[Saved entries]

--- --- ---

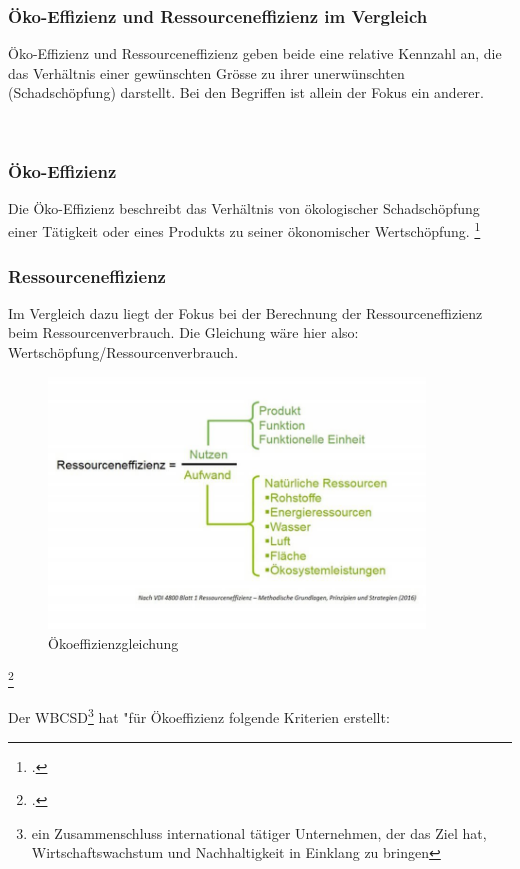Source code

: \documentclass{scrartcl}
\begin{document}
        
\subsubsection{Öko-Effizienz und Ressourceneffizienz im Vergleich}

Öko-Effizienz und Ressourceneffizienz geben beide eine relative Kennzahl an, die das Verhältnis einer gewünschten Grösse zu ihrer unerwünschten (Schadschöpfung) darstellt. Bei den Begriffen ist allein der Fokus ein anderer.

\\
\subsubsection{Öko-Effizienz}
Die Öko-Effizienz beschreibt das Verhältnis von ökologischer Schadschöpfung einer Tätigkeit oder eines Produkts zu seiner ökonomischer Wertschöpfung. \footcite[Vgl.][]{Schaltegger1990OkologischeUnternehmung} 

\subsubsection{Ressourceneffizienz}
Im Vergleich dazu liegt der Fokus bei der Berechnung der  Ressourceneffizienz beim Ressourcenverbrauch. Die Gleichung wäre hier also: Wertschöpfung/Ressourcenverbrauch.

\begin{figure}[htbp]
\centering
\includegraphics[width=10cm]{image_folder/ressourceneffizienz.jpg}
\caption{Ökoeffizienzgleichung}
\label{fig:Ökoeffizienzgleichung}
\end{figure}\footcite{Essel2010AnalyseFazit}

   
 Der WBCSD\footnote{ein Zusammenschluss international tätiger Unternehmen, der das Ziel hat, Wirtschaftswachstum und Nachhaltigkeit in Einklang zu bringen} hat "für Ökoeffizienz folgende Kriterien erstellt: 
 
\end{document}

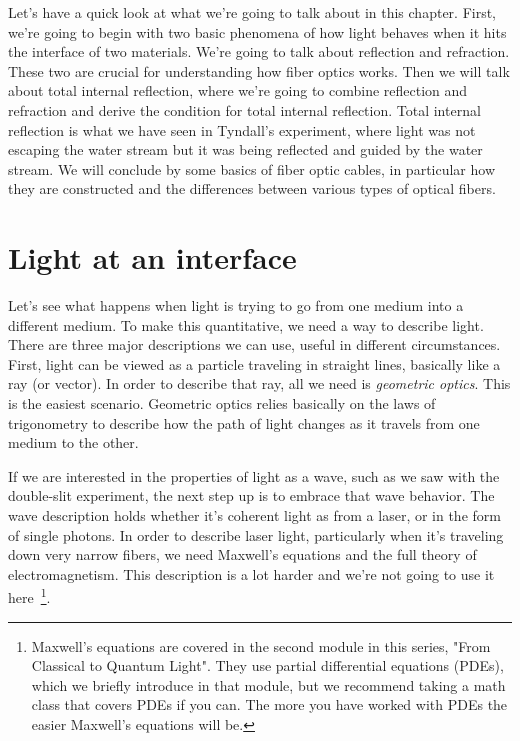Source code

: Let's have a quick look at what we're going to talk about in this chapter. First, we're going to begin with two basic phenomena of how light behaves when it hits the interface of two materials. We're going to talk about reflection and refraction. These two are crucial for understanding how fiber optics works. Then we will talk about total internal reflection, where we're going to combine reflection and refraction and derive the condition for total internal reflection. Total internal reflection is what we have seen in Tyndall's experiment, where light was not escaping the water stream but it was being reflected and guided by the water stream. We will conclude by some basics of fiber optic cables, in particular how they are constructed and the differences between various types of optical fibers.


\section{Light at an interface}

Let's see what happens when light is trying to go from one medium into a different medium.  To make this quantitative, we need a way to describe light.  There are three major descriptions we can use, useful in different circumstances.  First, light can be viewed as a particle traveling in straight lines, basically like a ray (or vector). In order to describe that ray, all we need is \emph{geometric optics}. This is the easiest scenario. Geometric optics relies basically on the laws of trigonometry to describe how the path of light changes as it travels from one medium to the other.

If we are interested in the properties of light as a wave, such as we saw with the double-slit experiment, the next step up is to embrace that wave behavior.  The wave description holds whether it's coherent light as from a laser, or in the form of single photons. In order to describe laser light, particularly when it's traveling down very narrow fibers, we need Maxwell's equations and the full theory of electromagnetism. This description is a lot harder and we're not going to use it here~\footnote{Maxwell's equations are covered in the second module in this series, "From Classical to Quantum Light".  They use partial differential equations (PDEs), which we briefly introduce in that module, but we recommend taking a math class that covers PDEs if you can. The more you have worked with PDEs the easier Maxwell's equations will be.}.

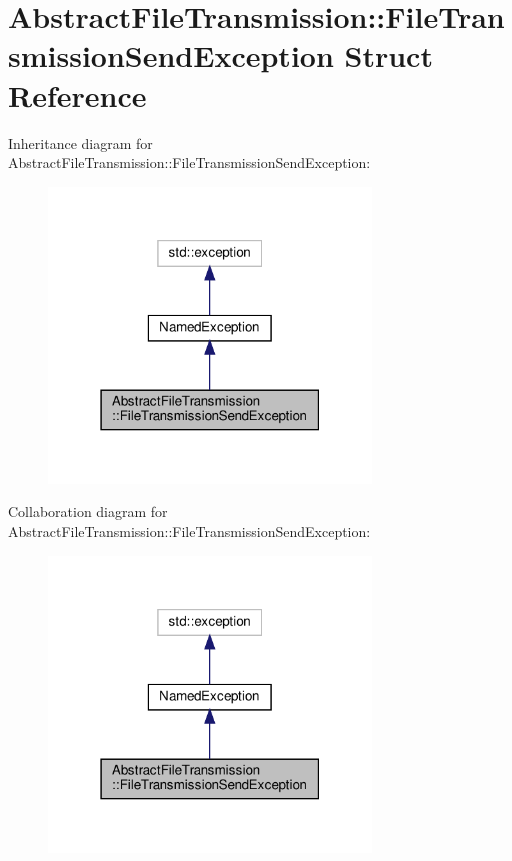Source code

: \hypertarget{structAbstractFileTransmission_1_1FileTransmissionSendException}{}\section{Abstract\+File\+Transmission\+:\+:File\+Transmission\+Send\+Exception Struct Reference}
\label{structAbstractFileTransmission_1_1FileTransmissionSendException}


Inheritance diagram for Abstract\+File\+Transmission\+:\+:File\+Transmission\+Send\+Exception\+:\nopagebreak
\begin{figure}[H]
\begin{center}
\leavevmode
\includegraphics[width=243pt]{d6/d87/structAbstractFileTransmission_1_1FileTransmissionSendException__inherit__graph}
\end{center}
\end{figure}


Collaboration diagram for Abstract\+File\+Transmission\+:\+:File\+Transmission\+Send\+Exception\+:\nopagebreak
\begin{figure}[H]
\begin{center}
\leavevmode
\includegraphics[width=243pt]{dd/d64/structAbstractFileTransmission_1_1FileTransmissionSendException__coll__graph}
\end{center}
\end{figure}
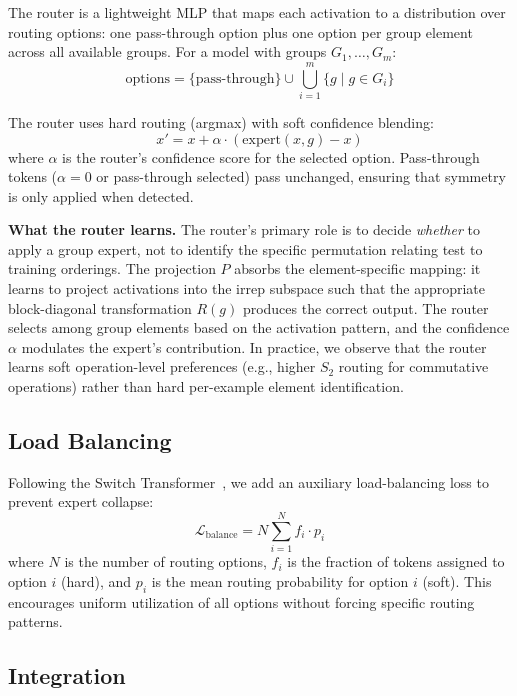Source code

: \documentclass[10pt, letterpaper]{article}
\begin{document}
The router is a lightweight MLP that maps each activation to a distribution over routing options: one pass-through option plus one option per group element across all available groups. For a model with groups $G_1, \ldots, G_m$:
\begin{equation}
    \text{options} = \{{\text{pass-through}}\} \cup \bigcup_{i=1}^{m} \{g \mid g \in G_i\}
\end{equation}

The router uses hard routing (argmax) with soft confidence blending:
\begin{equation}
    x' = x + \alpha \cdot (\text{expert}(x, g) - x)
\end{equation}
where $\alpha$ is the router's confidence score for the selected option. Pass-through tokens ($\alpha = 0$ or pass-through selected) pass unchanged, ensuring that symmetry is only applied when detected.

\textbf{What the router learns.} The router's primary role is to decide \emph{whether} to apply a group expert, not to identify the specific permutation relating test to training orderings. The projection $P$ absorbs the element-specific mapping: it learns to project activations into the irrep subspace such that the appropriate block-diagonal transformation $R(g)$ produces the correct output. The router selects among group elements based on the activation pattern, and the confidence $\alpha$ modulates the expert's contribution. In practice, we observe that the router learns soft operation-level preferences (e.g., higher $S_2$ routing for commutative operations) rather than hard per-example element identification.

\subsection{Load Balancing}

Following the Switch Transformer~\cite{fedus2022switch}, we add an auxiliary load-balancing loss to prevent expert collapse:
\begin{equation}
    \mathcal{L}_{\text{balance}} = N \sum_{i=1}^{N} f_i \cdot p_i
\end{equation}
where $N$ is the number of routing options, $f_i$ is the fraction of tokens assigned to option $i$ (hard), and $p_i$ is the mean routing probability for option $i$ (soft). This encourages uniform utilization of all options without forcing specific routing patterns.

\subsection{Integration}
\end{document}
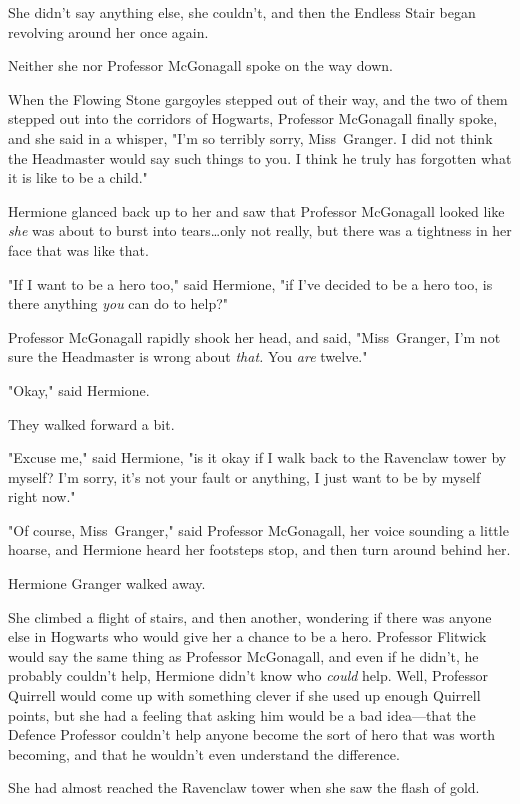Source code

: She didn't say anything else, she couldn't, and then the Endless Stair began
revolving around her once again.

Neither she nor Professor McGonagall spoke on the way down.

When the Flowing Stone gargoyles stepped out of their way, and the two of them
stepped out into the corridors of Hogwarts, Professor McGonagall finally spoke,
and she said in a whisper, "I'm so terribly sorry, Miss~Granger. I did not
think the Headmaster would say such things to you. I think he truly has
forgotten what it is like to be a child."

Hermione glanced back up to her and saw that Professor McGonagall looked like
\emph{she} was about to burst into tears…only not really, but there was
a tightness in her face that was like that.

"If I want to be a hero too," said Hermione, "if I've decided to be a hero too,
is there anything \emph{you} can do to help?"

Professor McGonagall rapidly shook her head, and said, "Miss~Granger, I'm not
sure the Headmaster is wrong about \emph{that.} You \emph{are} twelve."

"Okay," said Hermione.

They walked forward a bit.

"Excuse me," said Hermione, "is it okay if I walk back to the Ravenclaw tower
by myself? I'm sorry, it's not your fault or anything, I just want to be by
myself right now."

"Of course, Miss~Granger," said Professor McGonagall, her voice sounding a
little hoarse, and Hermione heard her footsteps stop, and then turn around
behind her.

Hermione Granger walked away.

She climbed a flight of stairs, and then another, wondering if there was anyone
else in Hogwarts who would give her a chance to be a hero. Professor Flitwick
would say the same thing as Professor McGonagall, and even if he didn't, he
probably couldn't help, Hermione didn't know who \emph{could} help. Well,
Professor Quirrell would come up with something clever if she used up enough
Quirrell points, but she had a feeling that asking him would be a bad
idea---that the Defence Professor couldn't help anyone become the sort of hero
that was worth becoming, and that he wouldn't even understand the difference.

She had almost reached the Ravenclaw tower when she saw the flash of gold.
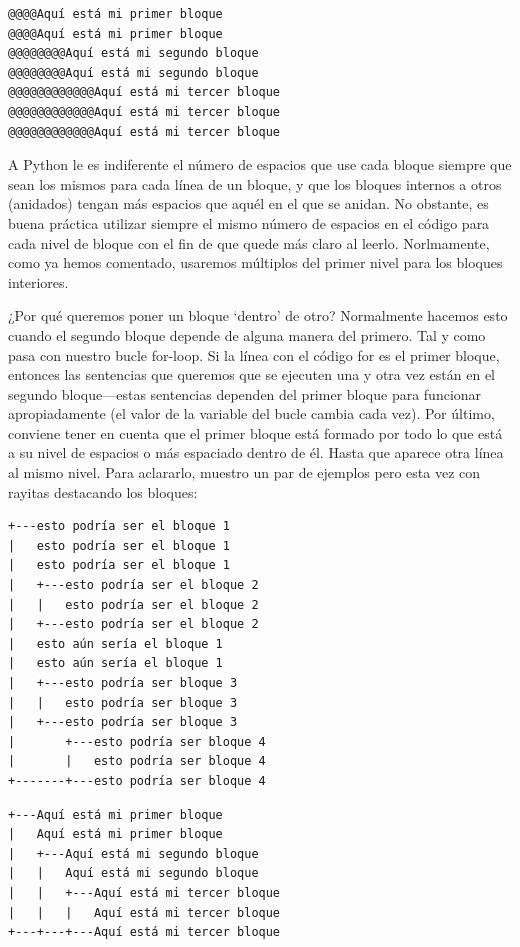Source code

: \begin{listing}
\begin{verbatim}
@@@@Aquí está mi primer bloque
@@@@Aquí está mi primer bloque
@@@@@@@@Aquí está mi segundo bloque
@@@@@@@@Aquí está mi segundo bloque
@@@@@@@@@@@@Aquí está mi tercer bloque
@@@@@@@@@@@@Aquí está mi tercer bloque
@@@@@@@@@@@@Aquí está mi tercer bloque
\end{verbatim}
\end{listing}

A Python le es indiferente el número de espacios que use cada bloque siempre que sean los mismos para cada línea de un bloque, y que los bloques internos a otros (anidados) tengan más espacios que aquél en el que se anidan. No obstante, es buena práctica utilizar siempre el mismo número de espacios en el código para cada nivel de bloque con el fin de que quede más claro al leerlo. Norlmamente, como ya hemos comentado, usaremos múltiplos del primer nivel para los bloques interiores.

¿Por qué queremos poner un bloque `dentro' de otro?  Normalmente hacemos esto cuando el segundo bloque depende de alguna manera del primero.  Tal y como pasa con nuestro bucle for-loop.  Si la línea con el código for es el primer bloque, entonces las sentencias que queremos que se ejecuten una y otra vez están en el segundo bloque---estas sentencias dependen del primer bloque para funcionar apropiadamente (el valor de la variable del bucle cambia cada vez).
Por último, conviene tener en cuenta que el primer bloque está formado por todo lo que está a su nivel de espacios o más espaciado dentro de él. Hasta que aparece otra línea al mismo nivel.
Para aclararlo, muestro un par de ejemplos pero esta vez con rayitas destacando los bloques:

\begin{listing}
\begin{verbatim}
+---esto podría ser el bloque 1
|   esto podría ser el bloque 1
|   esto podría ser el bloque 1
|   +---esto podría ser el bloque 2
|   |   esto podría ser el bloque 2
|   +---esto podría ser el bloque 2
|   esto aún sería el bloque 1
|   esto aún sería el bloque 1
|   +---esto podría ser bloque 3
|   |   esto podría ser bloque 3
|   +---esto podría ser bloque 3
|       +---esto podría ser bloque 4
|       |   esto podría ser bloque 4
+-------+---esto podría ser bloque 4
\end{verbatim}
\end{listing}


\begin{listing}
\begin{verbatim}
+---Aquí está mi primer bloque
|   Aquí está mi primer bloque
|   +---Aquí está mi segundo bloque
|   |   Aquí está mi segundo bloque
|   |   +---Aquí está mi tercer bloque
|   |   |   Aquí está mi tercer bloque
+---+---+---Aquí está mi tercer bloque
\end{verbatim}
\end{listing}


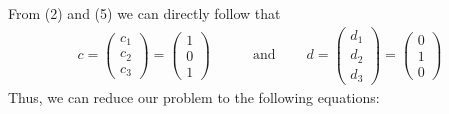 \documentclass{article}
\begin{document}
        From (2) and (5) we can directly follow that
        \begin{align}
            c = \left(\begin{matrix} c_1\\c_2\\c_3 \end{matrix}\right) = \left(\begin{matrix} 1\\0\\1 \end{matrix}\right)\ \ \ \ \ \ \ \ \ \ 
            &\text{and}\ \ \ \ \ \ \ \ \ \ 
            d = \left(\begin{matrix} d_1\\d_2\\d_3 \end{matrix}\right) = \left(\begin{matrix} 0\\1\\0 \end{matrix}\right)
        \end{align}
        Thus, we can reduce our problem to the following equations:
\end{document}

--- --- ---

PROBLEM DESCRIPTION: The expected answer is every line in the data above that carries the string "Schadschöpfung".

EXERCISE RESPONSE:
Öko-Effizienz und Ressourceneffizienz geben beide eine relative Kennzahl an, die das Verhältnis einer gewünschten Grösse zu ihrer unerwünschten (Schadschöpfung) darstellt. Bei den Begriffen ist allein der Fokus ein anderer.
Die Öko-Effizienz beschreibt das Verhältnis von ökologischer Schadschöpfung einer Tätigkeit oder eines Produkts zu seiner ökonomischer Wertschöpfung. \footcite[Vgl.][]{Schaltegger1990OkologischeUnternehmung} 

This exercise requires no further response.